I think when MSFT talks about HTML5, what they tend to mean by it is web
applications with desktop-like rich UIs, fancy graphics (that, in particular,
require hardware acceleration on powerful PCs to run smoothly), etc. They have
decided it's in their interest to encourage the proliferation of such
applications (expect to see a lot of tools to help this along - Microsoft have
already released an Adobe Illustrator plug in to export to HTML <canvas>
(<http://visitmix.com/labs/ai2canvas/>) and Blend 5 is strongly rumored to
support SVG/<canvas> as a target platform) for two reasons:

1\. They think it's a chance to differentiate their web properties, especially
by moving them toward a rich-client model in which they already have
experience. They tried to do that with Silverlight previously but didn't get
enough acceptance from various quarters. They probably think it's an
opportunity for their development tools business as well (in particular,
<canvas> being a low level API leaves a lot of room for new frameworks on top
of it).

2\. If rich-UI, CPU/GPU-hungry HTML5 sites become common, people who haven't
upgraded in a while will need newer browsers and PCs to view them correctly.

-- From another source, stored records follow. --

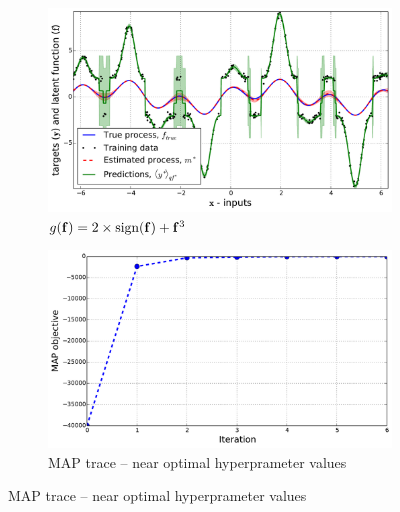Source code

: \documentclass{article} %
\begin{document}
\begin{figure}[htb]
    \begin{subfigure}[b]{0.5\linewidth}
        \includegraphics[width=\linewidth]{fig/signdemo}
        \caption{$g\!\left({{\mathbf{f}}}\right) = 2\times\text{sign}\!\left({\mathbf{f}}\right)
            + \mathbf{f}^3$}
        \label{sub:sign}
    \end{subfigure}
    \begin{subfigure}[b]{0.5\linewidth}
        \includegraphics[width=\linewidth]{fig/trace_end}
        \caption{MAP trace -- near optimal hyperprameter values}
        \label{sub:mape}
        \vspace{1.5mm}
    \end{subfigure}


\end{figure}
\end{document}
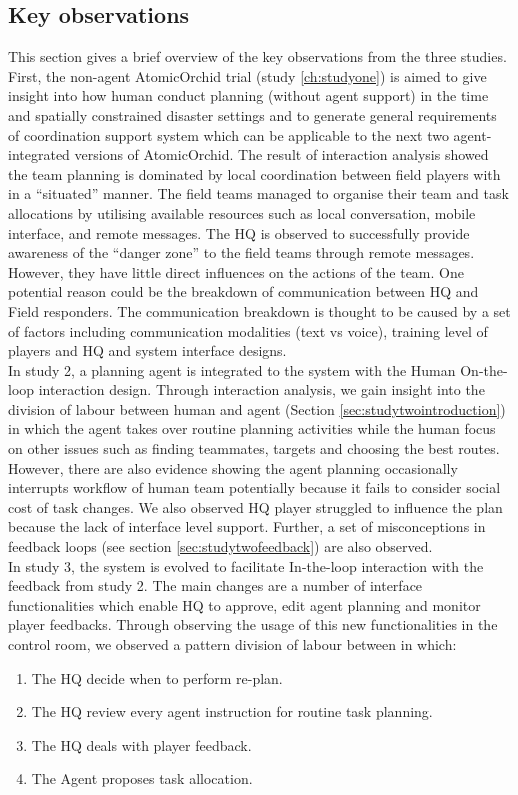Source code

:\subsection{Key observations}\label{sec:conclustionOB}
This section gives a brief overview of the key observations from the three studies. First, the non-agent AtomicOrchid trial (study \ref{ch:studyone}) is aimed to give insight into how human conduct planning (without agent support) in the time and spatially constrained disaster settings and to generate general requirements of coordination support system which can be applicable to the next two agent-integrated versions of AtomicOrchid. The result of interaction analysis showed the team planning is dominated by local coordination between field players with in a ``situated'' manner. The field teams managed to organise their team and task allocations by utilising available resources such as local conversation, mobile interface, and remote messages. The HQ is observed to successfully provide awareness of the ``danger zone'' to the field teams through remote messages. However, they have little direct influences on the actions of the team. One potential reason could be the breakdown of communication between HQ and Field responders. The communication breakdown is thought to be caused by a set of factors including communication modalities (text vs voice), training level of players and HQ and system interface designs.  \\

In study 2, a planning agent is integrated to the system with the Human On-the-loop interaction design.  Through interaction analysis, we gain insight into the division of labour between human and agent (Section \ref{sec:studytwointroduction}) in which the agent takes over routine planning activities while the human focus on other issues such as finding teammates, targets and choosing the best routes. However, there are also evidence showing the agent planning occasionally interrupts workflow of human team potentially because it fails to consider social cost of task changes. We also observed HQ player struggled to influence the plan because the lack of interface level support. Further, a set of misconceptions in feedback loops (see section \ref{sec:studytwofeedback}) are also observed.\\

In study 3, the system is evolved to facilitate In-the-loop interaction with the feedback from study 2. The main changes are a number of interface functionalities which enable HQ to approve, edit agent planning and monitor player feedbacks. Through observing the usage of this new functionalities in the control room, we observed a pattern division of labour between in which:
	\begin{enumerate}
	 \item The HQ decide when to perform re-plan.
	 \item The HQ review every agent instruction for routine task planning.
	 \item The HQ deals with player feedback.
	 \item The Agent proposes task allocation.
	\end{enumerate}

Of course, Microsoft is hoping to encourage them to move to IE9 and therefore
to Windows 7, but even if they go to another browser instead, if they're on
older computers they'll still need to _upgrade their PC_ for the sites to run
well, regardless of what browser they're using, and by default that means
moving to a W7/8/ ... machine. I think this is probably the most important
consideration for them.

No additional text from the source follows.